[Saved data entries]
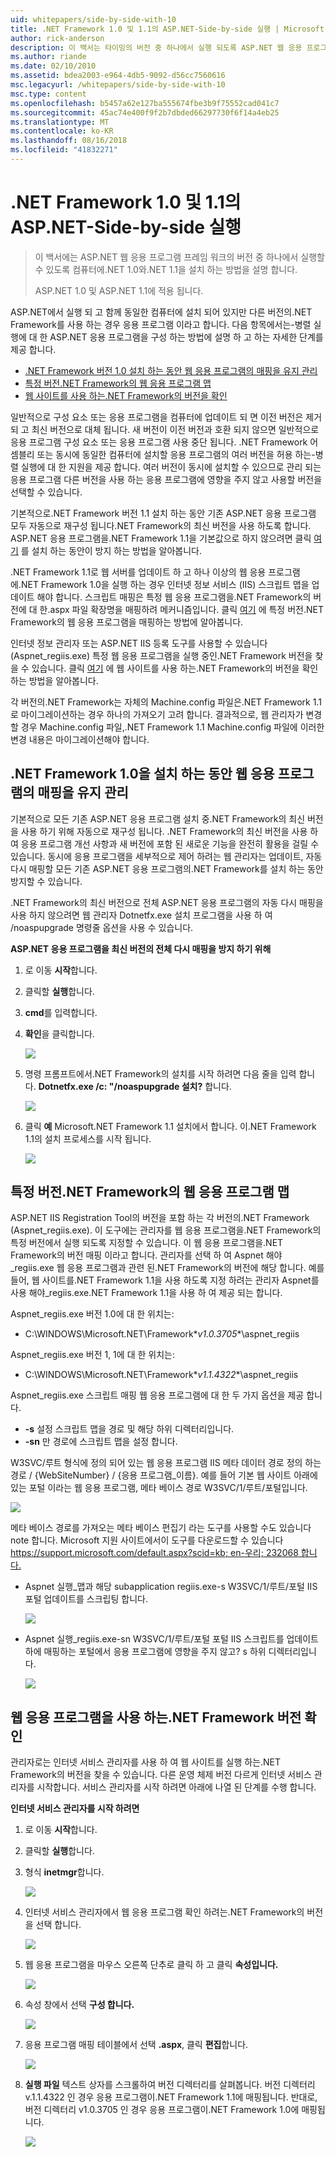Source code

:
 ```yaml
---
uid: whitepapers/side-by-side-with-10
title: .NET Framework 1.0 및 1.1의 ASP.NET-Side-by-side 실행 | Microsoft Docs
author: rick-anderson
description: 이 백서는 타이밍의 버전 중 하나에서 실행 되도록 ASP.NET 웹 응용 프로그램 수 있도록 컴퓨터에.NET 1.0와.NET 1.1을 설치 하는 방법에 설명 하는 중...
ms.author: riande
ms.date: 02/10/2010
ms.assetid: bdea2003-e964-4db5-9092-d56cc7560616
msc.legacyurl: /whitepapers/side-by-side-with-10
msc.type: content
ms.openlocfilehash: b5457a62e127ba555674fbe3b9f75552cad041c7
ms.sourcegitcommit: 45ac74e400f9f2b7dbded66297730f6f14a4eb25
ms.translationtype: MT
ms.contentlocale: ko-KR
ms.lasthandoff: 08/16/2018
ms.locfileid: "41832271"
---
```

<a name="aspnet-side-by-side-execution-of-net-framework-10-and-11"></a>.NET Framework 1.0 및 1.1의 ASP.NET-Side-by-side 실행
====================
> 이 백서에는 ASP.NET 웹 응용 프로그램 프레임 워크의 버전 중 하나에서 실행할 수 있도록 컴퓨터에.NET 1.0와.NET 1.1을 설치 하는 방법을 설명 합니다.
> 
> ASP.NET 1.0 및 ASP.NET 1.1에 적용 됩니다.


ASP.NET에서 실행 되 고 함께 동일한 컴퓨터에 설치 되어 있지만 다른 버전의.NET Framework를 사용 하는 경우 응용 프로그램 이라고 합니다. 다음 항목에서는-병렬 실행에 대 한 ASP.NET 응용 프로그램을 구성 하는 방법에 설명 하 고 하는 자세한 단계를 제공 합니다.

- [.NET Framework 버전 1.0 설치 하는 동안 웹 응용 프로그램의 매핑을 유지 관리](#1)
- [특정 버전.NET Framework의 웹 응용 프로그램 맵](#2)
- [웹 사이트를 사용 하는.NET Framework의 버전을 확인](#3)

일반적으로 구성 요소 또는 응용 프로그램을 컴퓨터에 업데이트 되 면 이전 버전은 제거 되 고 최신 버전으로 대체 됩니다. 새 버전이 이전 버전과 호환 되지 않으면 일반적으로 응용 프로그램 구성 요소 또는 응용 프로그램 사용 중단 됩니다. .NET Framework 어셈블리 또는 동시에 동일한 컴퓨터에 설치할 응용 프로그램의 여러 버전을 허용 하는-병렬 실행에 대 한 지원을 제공 합니다. 여러 버전이 동시에 설치할 수 있으므로 관리 되는 응용 프로그램 다른 버전을 사용 하는 응용 프로그램에 영향을 주지 않고 사용할 버전을 선택할 수 있습니다.

기본적으로.NET Framework 버전 1.1 설치 하는 동안 기존 ASP.NET 응용 프로그램 모두 자동으로 재구성 됩니다.NET Framework의 최신 버전을 사용 하도록 합니다. ASP.NET 응용 프로그램을.NET Framework 1.1을 기본값으로 하지 않으려면 클릭 [여기](#1) 를 설치 하는 동안이 방지 하는 방법을 알아봅니다.

.NET Framework 1.1로 웹 서버를 업데이트 하 고 하나 이상의 웹 응용 프로그램에.NET Framework 1.0을 실행 하는 경우 인터넷 정보 서비스 (IIS) 스크립트 맵을 업데이트 해야 합니다. 스크립트 매핑은 특정 웹 응용 프로그램을.NET Framework의 버전에 대 한.aspx 파일 확장명을 매핑하려 메커니즘입니다. 클릭 [여기](#2) 에 특정 버전.NET Framework의 웹 응용 프로그램을 매핑하는 방법에 알아봅니다.

인터넷 정보 관리자 또는 ASP.NET IIS 등록 도구를 사용할 수 있습니다 (Aspnet\_regiis.exe) 특정 웹 응용 프로그램을 실행 중인.NET Framework 버전을 찾을 수 있습니다. 클릭 [여기](#3) 에 웹 사이트를 사용 하는.NET Framework의 버전을 확인 하는 방법을 알아봅니다.

각 버전의.NET Framework는 자체의 Machine.config 파일은.NET Framework 1.1로 마이그레이션하는 경우 하나의 가져오기 고려 합니다. 결과적으로, 웹 관리자가 변경할 경우 Machine.config 파일,.NET Framework 1.1 Machine.config 파일에 이러한 변경 내용은 마이그레이션해야 합니다.

<a id="1"></a>

## <a name="maintaining-your-web-applications-mapping-to-net-framework-10-during-installation"></a>.NET Framework 1.0을 설치 하는 동안 웹 응용 프로그램의 매핑을 유지 관리

기본적으로 모든 기존 ASP.NET 응용 프로그램 설치 중.NET Framework의 최신 버전을 사용 하기 위해 자동으로 재구성 됩니다. .NET Framework의 최신 버전을 사용 하 여 응용 프로그램 개선 사항과 새 버전에 포함 된 새로운 기능을 완전히 활용을 걸릴 수 있습니다. 동시에 응용 프로그램을 세부적으로 제어 하려는 웹 관리자는 업데이트, 자동 다시 매핑할 모든 기존 ASP.NET 응용 프로그램의.NET Framework를 설치 하는 동안 방지할 수 있습니다.

.NET Framework의 최신 버전으로 전체 ASP.NET 응용 프로그램의 자동 다시 매핑을 사용 하지 않으려면 웹 관리자 Dotnetfx.exe 설치 프로그램을 사용 하 여 /noaspupgrade 명령줄 옵션을 사용 수 있습니다.

**ASP.NET 응용 프로그램을 최신 버전의 전체 다시 매핑을 방지 하기 위해**

1. 로 이동 **시작**합니다.
2. 클릭할 **실행**합니다.
3. **cmd**를 입력합니다.
4. **확인**을 클릭합니다.  
  
    ![](side-by-side-with-10/_static/image1.gif)
5. 명령 프롬프트에서.NET Framework의 설치를 시작 하려면 다음 줄을 입력 합니다. **Dotnetfx.exe /c: "/noaspupgrade 설치?** 합니다.  
  
    ![](side-by-side-with-10/_static/image2.gif)
6. 클릭 **예** Microsoft.NET Framework 1.1 설치에서 합니다. 이.NET Framework 1.1의 설치 프로세스를 시작 됩니다.  
  
    ![](side-by-side-with-10/_static/image3.gif)

<a id="2"></a>

## <a name="map-a-web-application-to-a-specific-version-of-the-net-framework"></a>특정 버전.NET Framework의 웹 응용 프로그램 맵

ASP.NET IIS Registration Tool의 버전을 포함 하는 각 버전의.NET Framework (Aspnet\_regiis.exe). 이 도구에는 관리자를 웹 응용 프로그램을.NET Framework의 특정 버전에서 실행 되도록 지정할 수 있습니다. 이 웹 응용 프로그램을.NET Framework의 버전 매핑 이라고 합니다. 관리자를 선택 하 여 Aspnet 해야\_regiis.exe 웹 응용 프로그램과 관련 된.NET Framework의 버전에 해당 합니다. 예를 들어, 웹 사이트를.NET Framework 1.1을 사용 하도록 지정 하려는 관리자 Aspnet를 사용 해야\_regiis.exe.NET Framework 1.1을 사용 하 여 제공 되는 합니다.

Aspnet\_regiis.exe 버전 1.0에 대 한 위치는:

- C:\WINDOWS\Microsoft.NET\Framework\**v1.0.3705**\aspnet\_regiis

Aspnet\_regiis.exe 버전 1, 1에 대 한 위치는:

- C:\WINDOWS\Microsoft.NET\Framework\**v1.1.4322**\aspnet\_regiis

Aspnet\_regiis.exe 스크립트 매핑 웹 응용 프로그램에 대 한 두 가지 옵션을 제공 합니다.

- **-s** 설정 스크립트 맵을 경로 및 해당 하위 디렉터리입니다.
- **-sn** 만 경로에 스크립트 맵을 설정 합니다.

W3SVC/루트 형식에 정의 되어 있는 웹 응용 프로그램 IIS 메타 데이터 경로 정의 하는 경로 / {WebSiteNumber} / {응용 프로그램\_이름}. 예를 들어 기본 웹 사이트 아래에 있는 포털 이라는 웹 응용 프로그램, 메타 베이스 경로 W3SVC/1/루트/포털입니다.

![](side-by-side-with-10/_static/image4.gif)

메타 베이스 경로를 가져오는 메타 베이스 편집기 라는 도구를 사용할 수도 있습니다 note 합니다. Microsoft 지원 사이트에서이 도구를 다운로드할 수 있습니다 [ https://support.microsoft.com/default.aspx?scid=kb; en-우리; 232068 합니다.](https://support.microsoft.com/default.aspx?scid=kb;en-us;232068)

- Aspnet 실행\_맵과 해당 subapplication regiis.exe-s W3SVC/1/루트/포털 IIS 포털 업데이트를 스크립팅 합니다.  
  
    ![](side-by-side-with-10/_static/image5.gif)

- Aspnet 실행\_regiis.exe-sn W3SVC/1/루트/포털 포털 IIS 스크립트를 업데이트 하에 매핑하는 포털에서 응용 프로그램에 영향을 주지 않고? s 하위 디렉터리입니다.  
  
    ![](side-by-side-with-10/_static/image6.gif)

<a id="3"></a>

## <a name="find-the-net-framework-version-that-a-web-application-is-using"></a>웹 응용 프로그램을 사용 하는.NET Framework 버전 확인

관리자로는 인터넷 서비스 관리자를 사용 하 여 웹 사이트를 실행 하는.NET Framework의 버전을 찾을 수 있습니다. 다른 운영 체제 버전 다르게 인터넷 서비스 관리자를 시작합니다. 서비스 관리자를 시작 하려면 아래에 나열 된 단계를 수행 합니다.

**인터넷 서비스 관리자를 시작 하려면**

1. 로 이동 **시작**합니다.
2. 클릭할 **실행**합니다.
3. 형식 **inetmgr**합니다.  
  
    ![](side-by-side-with-10/_static/image7.gif)
4. 인터넷 서비스 관리자에서 웹 응용 프로그램 확인 하려는.NET Framework의 버전을 선택 합니다.  
  
    ![](side-by-side-with-10/_static/image8.gif)
5. 웹 응용 프로그램을 마우스 오른쪽 단추로 클릭 하 고 클릭 **속성입니다.**  
  
    ![](side-by-side-with-10/_static/image9.gif)
6. 속성 창에서 선택 **구성 합니다.**  
  
    ![](side-by-side-with-10/_static/image10.gif)
7. 응용 프로그램 매핑 테이블에서 선택 **.aspx**, 클릭 **편집**합니다.  
  
    ![](side-by-side-with-10/_static/image11.gif)
8. **실행 파일** 텍스트 상자를 스크롤하여 버전 디렉터리를 살펴봅니다. 버전 디렉터리 v.1.1.4322 인 경우 응용 프로그램이.NET Framework 1.1에 매핑됩니다. 반대로, 버전 디렉터리 v1.0.3705 인 경우 응용 프로그램이.NET Framework 1.0에 매핑됩니다.  
  
    ![](side-by-side-with-10/_static/image12.gif)
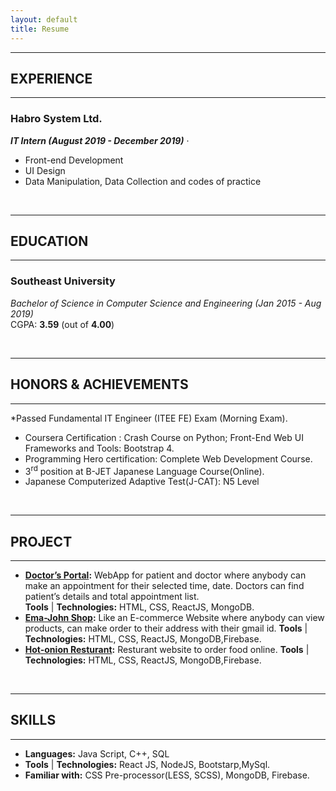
 ```yaml
---
layout: default
title: Resume
---
```


---
## EXPERIENCE
---

### Habro System Ltd.  
***IT Intern (August 2019 - December 2019)*** &middot;   
* Front-end Development
* UI Design
* Data Manipulation, Data Collection and codes of practice

<br />

---
## EDUCATION
---
### Southeast University  
*Bachelor of Science in Computer Science and Engineering (Jan 2015 - Aug 2019)*  
CGPA: **3.59** (out of **4.00**) 

<br />

---
## HONORS & ACHIEVEMENTS
---
*Passed Fundamental IT Engineer (ITEE FE) Exam (Morning Exam).
* Coursera Certification : Crash Course on Python; Front-End Web UI Frameworks and Tools: Bootstrap 4.
* Programming Hero certification: Complete Web Development Course.
* 3<sup>rd</sup> position at B-JET Japanese Language Course(Online).
* Japanese Computerized Adaptive Test(J-CAT): N5 Level

<br />

---
## PROJECT
---
* **[Doctor’s Portal](https://github.com/jerinira/doctors-portal):** WebApp for patient and doctor where anybody can make an appointment for their selected time, date. Doctors can find patient’s details and total appointment list.  
**Tools** &#124; **Technologies:** HTML, CSS, ReactJS, MongoDB.
* **[Ema-John Shop](http://github.com/jerinira/ema-john-simple):** Like an E-commerce Website where anybody can view products, can make order to their address with their gmail id. 
**Tools** &#124; **Technologies:** HTML, CSS, ReactJS, MongoDB,Firebase.
* **[Hot-onion Resturant](https://github.com/jerinira/hot-onion-resturant):** Resturant website to order food online. 
**Tools** &#124; **Technologies:** HTML, CSS, ReactJS, MongoDB,Firebase.

<br />
  
---
## SKILLS  
---
* **Languages:** Java Script, C++, SQL
* **Tools** &#124; **Technologies:** React JS, NodeJS, Bootstarp,MySql.
* **Familiar with:** CSS Pre-processor(LESS, SCSS), MongoDB, Firebase.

_EXERCISE GOAL_. Lines before the one containing "Web Development Course." are to be left out; that line and every line after it through the end of the data should be copied exactly.

_TASK RESPONSE_.
* Programming Hero certification: Complete Web Development Course.
* 3<sup>rd</sup> position at B-JET Japanese Language Course(Online).
* Japanese Computerized Adaptive Test(J-CAT): N5 Level

<br />

---
## PROJECT
---
* **[Doctor’s Portal](https://github.com/jerinira/doctors-portal):** WebApp for patient and doctor where anybody can make an appointment for their selected time, date. Doctors can find patient’s details and total appointment list.  
**Tools** &#124; **Technologies:** HTML, CSS, ReactJS, MongoDB.
* **[Ema-John Shop](http://github.com/jerinira/ema-john-simple):** Like an E-commerce Website where anybody can view products, can make order to their address with their gmail id. 
**Tools** &#124; **Technologies:** HTML, CSS, ReactJS, MongoDB,Firebase.
* **[Hot-onion Resturant](https://github.com/jerinira/hot-onion-resturant):** Resturant website to order food online. 
**Tools** &#124; **Technologies:** HTML, CSS, ReactJS, MongoDB,Firebase.

<br />
  
---
## SKILLS  
---
* **Languages:** Java Script, C++, SQL
* **Tools** &#124; **Technologies:** React JS, NodeJS, Bootstarp,MySql.
* **Familiar with:** CSS Pre-processor(LESS, SCSS), MongoDB, Firebase.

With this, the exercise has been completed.